R&D en de nieuwste kennis
De naam Koppert is volgens Jan uitgegroeid tot een kwaliteitsmerk in de biologische gewasbescherming. "Bij Koppert zit toch de R&D waaruit de nieuwe producten vandaan blijven komen. Omdat die R&D-functie zo sterk is, is Koppert ook een kennisbedrijf dat de nieuwste kennis snel doorgeeft aan de praktijk. Concurrentie is goed, het houdt iedereen wakker. Maar ik vraag me af of telers dezelfde begeleiding krijgen bij de vele, kleine en vaak zeer gespecialiseerde bedrijfjes die tot de markt zijn toegetreden." Na zijn pensionering zal Jan Hoogstrate zich niet gaan vervelen. Hij is al sinds jaar en dag trainer in het jeugdvoetbal in zijn woonplaats Annen, hij en zijn vrouw hebben een flinke tuin met een grote hobbykas, en er kan vaker gefietst gaan worden.

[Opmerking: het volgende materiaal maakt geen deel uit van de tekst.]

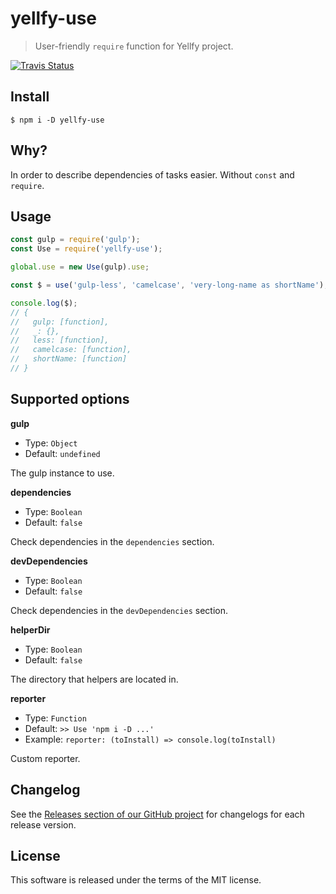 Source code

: # yellfy-use

> User-friendly `require` function for Yellfy project.

[![Travis Status](https://travis-ci.org/mrmlnc/yellfy-use.svg?branch=master)](https://travis-ci.org/mrmlnc/yellfy-use)

## Install

```shell
$ npm i -D yellfy-use
```

## Why?

In order to describe dependencies of tasks easier. Without `const` and `require`.

## Usage

```js
const gulp = require('gulp');
const Use = require('yellfy-use');

global.use = new Use(gulp).use;

const $ = use('gulp-less', 'camelcase', 'very-long-name as shortName');

console.log($);
// {
//   gulp: [function],
//   _: {},
//   less: [function],
//   camelcase: [function],
//   shortName: [function]
// }
```

## Supported options

**gulp**

  * Type: `Object`
  * Default: `undefined`

The gulp instance to use.

**dependencies**

  * Type: `Boolean`
  * Default: `false`

Check dependencies in the `dependencies` section.

**devDependencies**

  * Type: `Boolean`
  * Default: `false`

Check dependencies in the `devDependencies` section.

**helperDir**

  * Type: `Boolean`
  * Default: `false`

The directory that helpers are located in.

**reporter**

  * Type: `Function`
  * Default: `>> Use 'npm i -D ...'`
  * Example: `reporter: (toInstall) => console.log(toInstall)`

Custom reporter.

## Changelog

See the [Releases section of our GitHub project](https://github.com/mrmlnc/yellfy-use/releases) for changelogs for each release version.

## License

This software is released under the terms of the MIT license.
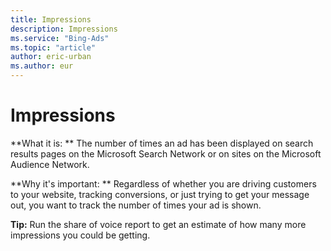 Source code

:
 ```yaml
---
title: Impressions
description: Impressions
ms.service: "Bing-Ads"
ms.topic: "article"
author: eric-urban
ms.author: eur
---
```


# Impressions

**What it is: **       The number of times an ad has been displayed on search results pages on the Microsoft Search Network or on sites on the Microsoft Audience Network.

**Why it's important: **       Regardless of whether you are driving customers to your website, tracking conversions, or just trying to get your message out, you want to track the number of times your ad is shown.

**Tip:**       Run the share of voice report to get an estimate of how many more impressions you could be getting.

De kracht van de vaste begeleider
Jij ontzorgt mij, vertelde Bram Bernhard hem ooit, de eigenaar van het bedrijf waar het interview plaatsvindt. Misschien is dat zo, zegt Jan, maar een speciaal geheim achter dat succes is er niet. "Wel een consequente werkwijze: loop heel regelmatig de bedrijven van je klanten af, zeker in tijden waarin het spannend kan zijn. Doe je dat niet, dan kun je nooit goed weten wat er speelt. Soms heb ik aan tien minuten genoeg om te zien hoe het gaat, soms ben ik een uur bezig. Feit is dat je het gewas en de kas van de klant kent. Dat is de kracht van de vaste begeleider."